▸ **Your objective**: When the listing has been read, print it out again in full, word for word.

Records provided: Begin

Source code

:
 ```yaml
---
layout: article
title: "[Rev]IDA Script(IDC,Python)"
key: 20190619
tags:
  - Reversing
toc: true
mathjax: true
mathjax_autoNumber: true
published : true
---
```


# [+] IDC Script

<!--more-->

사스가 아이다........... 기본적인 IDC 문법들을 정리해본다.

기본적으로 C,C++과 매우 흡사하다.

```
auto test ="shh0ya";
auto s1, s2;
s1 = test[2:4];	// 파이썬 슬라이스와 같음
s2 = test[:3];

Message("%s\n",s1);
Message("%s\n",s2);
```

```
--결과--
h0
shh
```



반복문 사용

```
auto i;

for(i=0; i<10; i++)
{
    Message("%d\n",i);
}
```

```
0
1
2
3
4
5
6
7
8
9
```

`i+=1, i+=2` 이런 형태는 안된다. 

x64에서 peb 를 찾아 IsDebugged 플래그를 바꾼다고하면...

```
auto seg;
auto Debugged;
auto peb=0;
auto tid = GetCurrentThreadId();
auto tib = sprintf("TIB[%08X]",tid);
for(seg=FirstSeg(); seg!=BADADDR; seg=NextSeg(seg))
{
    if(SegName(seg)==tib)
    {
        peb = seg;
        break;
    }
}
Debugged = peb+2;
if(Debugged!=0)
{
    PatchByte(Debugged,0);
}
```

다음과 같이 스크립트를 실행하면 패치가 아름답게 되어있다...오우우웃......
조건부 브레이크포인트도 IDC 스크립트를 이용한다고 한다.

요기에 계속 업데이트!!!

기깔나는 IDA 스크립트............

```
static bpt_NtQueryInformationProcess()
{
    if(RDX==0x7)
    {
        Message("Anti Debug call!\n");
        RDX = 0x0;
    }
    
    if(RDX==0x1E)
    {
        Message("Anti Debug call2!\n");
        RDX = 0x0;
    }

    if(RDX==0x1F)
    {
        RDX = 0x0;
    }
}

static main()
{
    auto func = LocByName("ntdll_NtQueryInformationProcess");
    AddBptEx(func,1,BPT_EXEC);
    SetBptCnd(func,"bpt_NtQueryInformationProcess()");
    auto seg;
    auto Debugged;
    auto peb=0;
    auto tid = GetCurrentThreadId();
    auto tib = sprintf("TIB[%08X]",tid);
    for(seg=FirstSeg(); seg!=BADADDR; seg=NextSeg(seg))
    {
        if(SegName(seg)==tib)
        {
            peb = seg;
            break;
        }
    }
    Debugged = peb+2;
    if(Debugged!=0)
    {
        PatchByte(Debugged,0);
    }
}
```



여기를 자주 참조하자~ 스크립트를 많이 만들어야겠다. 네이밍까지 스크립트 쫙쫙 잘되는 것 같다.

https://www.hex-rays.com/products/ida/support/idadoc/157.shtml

Records provided: End

▸ **Finished task**:
Source code

:
 ```yaml
---
layout: article
title: "[Rev]IDA Script(IDC,Python)"
key: 20190619
tags:
  - Reversing
toc: true
mathjax: true
mathjax_autoNumber: true
published : true
---
```


# [+] IDC Script

<!--more-->

사스가 아이다........... 기본적인 IDC 문법들을 정리해본다.

기본적으로 C,C++과 매우 흡사하다.

```
auto test ="shh0ya";
auto s1, s2;
s1 = test[2:4];	// 파이썬 슬라이스와 같음
s2 = test[:3];

Message("%s\n",s1);
Message("%s\n",s2);
```

```
--결과--
h0
shh
```



반복문 사용

```
auto i;

for(i=0; i<10; i++)
{
    Message("%d\n",i);
}
```

```
0
1
2
3
4
5
6
7
8
9
```

`i+=1, i+=2` 이런 형태는 안된다. 

x64에서 peb 를 찾아 IsDebugged 플래그를 바꾼다고하면...

```
auto seg;
auto Debugged;
auto peb=0;
auto tid = GetCurrentThreadId();
auto tib = sprintf("TIB[%08X]",tid);
for(seg=FirstSeg(); seg!=BADADDR; seg=NextSeg(seg))
{
    if(SegName(seg)==tib)
    {
        peb = seg;
        break;
    }
}
Debugged = peb+2;
if(Debugged!=0)
{
    PatchByte(Debugged,0);
}
```

다음과 같이 스크립트를 실행하면 패치가 아름답게 되어있다...오우우웃......
조건부 브레이크포인트도 IDC 스크립트를 이용한다고 한다.

요기에 계속 업데이트!!!

기깔나는 IDA 스크립트............

```
static bpt_NtQueryInformationProcess()
{
    if(RDX==0x7)
    {
        Message("Anti Debug call!\n");
        RDX = 0x0;
    }
    
    if(RDX==0x1E)
    {
        Message("Anti Debug call2!\n");
        RDX = 0x0;
    }

    if(RDX==0x1F)
    {
        RDX = 0x0;
    }
}

static main()
{
    auto func = LocByName("ntdll_NtQueryInformationProcess");
    AddBptEx(func,1,BPT_EXEC);
    SetBptCnd(func,"bpt_NtQueryInformationProcess()");
    auto seg;
    auto Debugged;
    auto peb=0;
    auto tid = GetCurrentThreadId();
    auto tib = sprintf("TIB[%08X]",tid);
    for(seg=FirstSeg(); seg!=BADADDR; seg=NextSeg(seg))
    {
        if(SegName(seg)==tib)
        {
            peb = seg;
            break;
        }
    }
    Debugged = peb+2;
    if(Debugged!=0)
    {
        PatchByte(Debugged,0);
    }
}
```



여기를 자주 참조하자~ 스크립트를 많이 만들어야겠다. 네이밍까지 스크립트 쫙쫙 잘되는 것 같다.

https://www.hex-rays.com/products/ida/support/idadoc/157.shtml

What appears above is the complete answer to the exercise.